• _Directions_
Retype, word for word, each line between the lines holding "- 미분 (편미분, 체인 룰, 고차 미분)" and "- 딥러닝에서 해는 무엇을 의미할까?", inclusive, and leave the rest of the data alone.

• _Data provided_
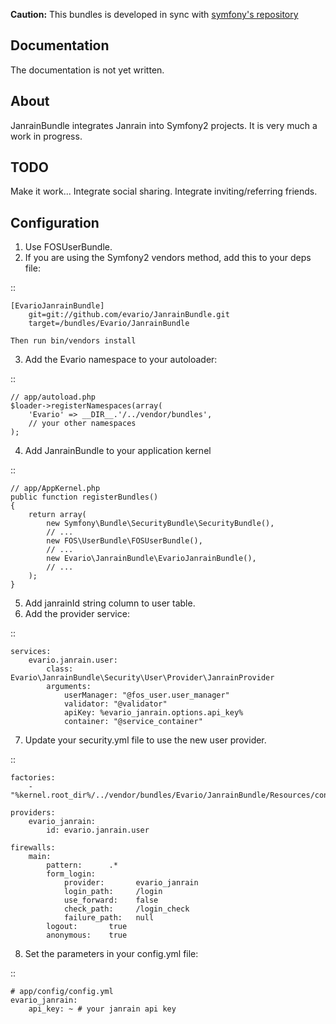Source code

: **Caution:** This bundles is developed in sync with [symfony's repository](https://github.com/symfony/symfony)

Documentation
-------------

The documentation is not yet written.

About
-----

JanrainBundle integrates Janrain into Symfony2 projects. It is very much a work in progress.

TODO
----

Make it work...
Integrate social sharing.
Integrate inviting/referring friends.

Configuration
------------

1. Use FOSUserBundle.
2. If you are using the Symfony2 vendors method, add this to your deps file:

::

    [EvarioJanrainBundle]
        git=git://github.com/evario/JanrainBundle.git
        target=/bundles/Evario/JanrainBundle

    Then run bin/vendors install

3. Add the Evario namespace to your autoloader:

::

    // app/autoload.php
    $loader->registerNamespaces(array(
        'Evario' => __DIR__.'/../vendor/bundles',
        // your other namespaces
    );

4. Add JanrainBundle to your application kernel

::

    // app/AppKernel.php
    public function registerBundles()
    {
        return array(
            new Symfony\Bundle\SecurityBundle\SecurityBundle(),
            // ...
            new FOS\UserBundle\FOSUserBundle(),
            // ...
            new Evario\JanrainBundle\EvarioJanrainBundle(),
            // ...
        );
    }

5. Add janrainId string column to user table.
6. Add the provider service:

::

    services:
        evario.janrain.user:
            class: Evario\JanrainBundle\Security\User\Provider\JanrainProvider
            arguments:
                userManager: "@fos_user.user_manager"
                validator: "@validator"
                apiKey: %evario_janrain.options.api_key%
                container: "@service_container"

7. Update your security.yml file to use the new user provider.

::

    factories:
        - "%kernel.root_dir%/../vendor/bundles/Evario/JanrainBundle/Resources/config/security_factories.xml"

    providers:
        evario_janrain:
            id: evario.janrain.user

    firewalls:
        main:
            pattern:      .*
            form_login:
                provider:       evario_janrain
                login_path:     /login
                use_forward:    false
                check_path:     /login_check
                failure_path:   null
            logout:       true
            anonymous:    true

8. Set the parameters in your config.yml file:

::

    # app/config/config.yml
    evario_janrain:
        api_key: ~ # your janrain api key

--

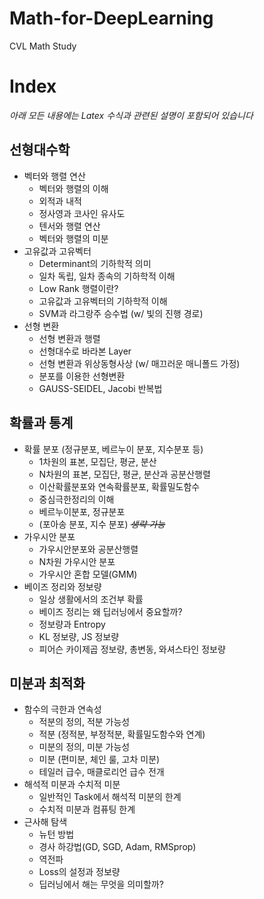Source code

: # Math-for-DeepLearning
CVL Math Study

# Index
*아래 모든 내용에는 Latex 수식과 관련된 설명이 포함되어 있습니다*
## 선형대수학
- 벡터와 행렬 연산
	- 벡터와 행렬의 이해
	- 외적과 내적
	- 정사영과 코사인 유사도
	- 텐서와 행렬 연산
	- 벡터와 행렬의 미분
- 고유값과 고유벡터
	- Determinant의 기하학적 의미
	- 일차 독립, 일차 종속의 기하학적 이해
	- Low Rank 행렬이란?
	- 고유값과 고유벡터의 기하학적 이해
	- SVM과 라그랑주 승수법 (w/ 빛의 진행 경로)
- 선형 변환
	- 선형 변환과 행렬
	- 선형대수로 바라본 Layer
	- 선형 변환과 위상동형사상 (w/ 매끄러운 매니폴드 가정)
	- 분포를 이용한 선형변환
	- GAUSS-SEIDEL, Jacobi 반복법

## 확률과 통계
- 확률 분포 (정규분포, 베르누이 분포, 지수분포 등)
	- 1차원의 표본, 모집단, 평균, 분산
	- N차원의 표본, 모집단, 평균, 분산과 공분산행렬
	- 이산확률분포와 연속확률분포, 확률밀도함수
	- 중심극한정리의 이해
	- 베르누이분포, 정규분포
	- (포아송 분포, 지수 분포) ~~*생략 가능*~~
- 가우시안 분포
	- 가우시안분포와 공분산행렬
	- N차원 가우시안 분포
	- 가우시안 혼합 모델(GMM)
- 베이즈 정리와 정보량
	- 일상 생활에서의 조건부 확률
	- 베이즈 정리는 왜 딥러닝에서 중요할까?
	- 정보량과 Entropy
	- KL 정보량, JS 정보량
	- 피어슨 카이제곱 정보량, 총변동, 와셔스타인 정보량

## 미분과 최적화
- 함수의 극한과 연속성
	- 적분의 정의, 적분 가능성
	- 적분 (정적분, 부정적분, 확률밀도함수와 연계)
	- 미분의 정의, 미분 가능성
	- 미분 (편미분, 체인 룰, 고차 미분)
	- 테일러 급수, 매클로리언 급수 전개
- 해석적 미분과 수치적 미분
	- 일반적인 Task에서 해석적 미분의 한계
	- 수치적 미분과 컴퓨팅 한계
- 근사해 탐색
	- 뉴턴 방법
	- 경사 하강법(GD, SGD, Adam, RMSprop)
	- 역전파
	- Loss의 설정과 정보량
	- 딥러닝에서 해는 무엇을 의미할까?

• _Response box_
	- 미분 (편미분, 체인 룰, 고차 미분)
	- 테일러 급수, 매클로리언 급수 전개
- 해석적 미분과 수치적 미분
	- 일반적인 Task에서 해석적 미분의 한계
	- 수치적 미분과 컴퓨팅 한계
- 근사해 탐색
	- 뉴턴 방법
	- 경사 하강법(GD, SGD, Adam, RMSprop)
	- 역전파
	- Loss의 설정과 정보량
	- 딥러닝에서 해는 무엇을 의미할까?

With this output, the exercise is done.